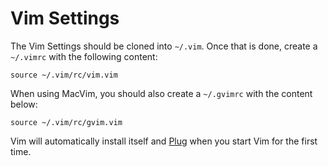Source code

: # Vim Settings

The Vim Settings should be cloned into `~/.vim`. Once that is done, create a `~/.vimrc` with the following content:

``` vim
source ~/.vim/rc/vim.vim
```

When using MacVim, you should also create a `~/.gvimrc` with the content below:

``` vim
source ~/.vim/rc/gvim.vim
```

Vim will automatically install itself and [Plug](https://github.com/junegunn/vim-plug) when you start Vim for the first time.
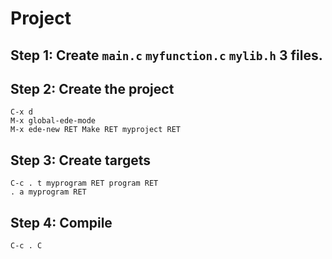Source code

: # Project

## Step 1: Create `main.c` `myfunction.c` `mylib.h` 3 files.

## Step 2: Create the project

```
C-x d
M-x global-ede-mode
M-x ede-new RET Make RET myproject RET
```

## Step 3: Create targets

```
C-c . t myprogram RET program RET
. a myprogram RET
```

## Step 4: Compile

```
C-c . C
```
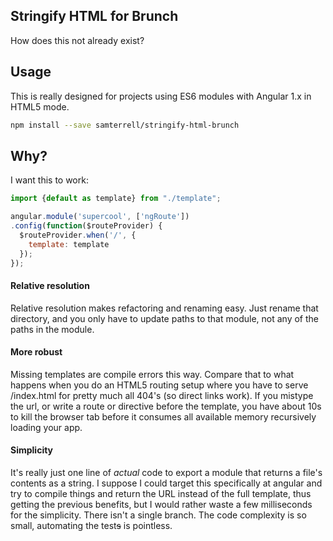 Stringify HTML for Brunch
---

How does this not already exist?

## Usage
This is really designed for projects using ES6 modules
with Angular 1.x in HTML5 mode.
```bash
npm install --save samterrell/stringify-html-brunch
```

## Why?
I want this to work:
```javascript
import {default as template} from "./template";

angular.module('supercool', ['ngRoute'])
.config(function($routeProvider) {
  $routeProvider.when('/', {
    template: template
  });
});
```
#### Relative resolution
Relative resolution makes refactoring and renaming easy.
Just rename that directory, and you only have to update
paths to that module, not any of the paths in the module.

#### More robust
Missing templates are compile errors this way. Compare
that to what happens when you do an HTML5 routing setup
where you have to serve /index.html for pretty much all
404's (so direct links work). If you mistype the url,
or write a route or directive before the template, you
have about 10s to kill the browser tab before it consumes
all available memory recursively loading your app.

#### Simplicity
It's really just one line of *actual* code to export a
module that returns a file's contents as a string. I
suppose I could target this specifically at angular and
try to compile things and return the URL instead of the
full template, thus getting the previous benefits, but I
would rather waste a few milliseconds for the simplicity.
There isn't a single branch. The code complexity is so
small, automating the test~~s~~ is pointless.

· · · · · · ·

### Work instructions
Give back exactly the lines above, from the line containing "Just rename that" through the line containing "that to what", with both end lines and nothing more.

### Exercise result
Just rename that directory, and you only have to update
paths to that module, not any of the paths in the module.

#### More robust
Missing templates are compile errors this way. Compare
that to what happens when you do an HTML5 routing setup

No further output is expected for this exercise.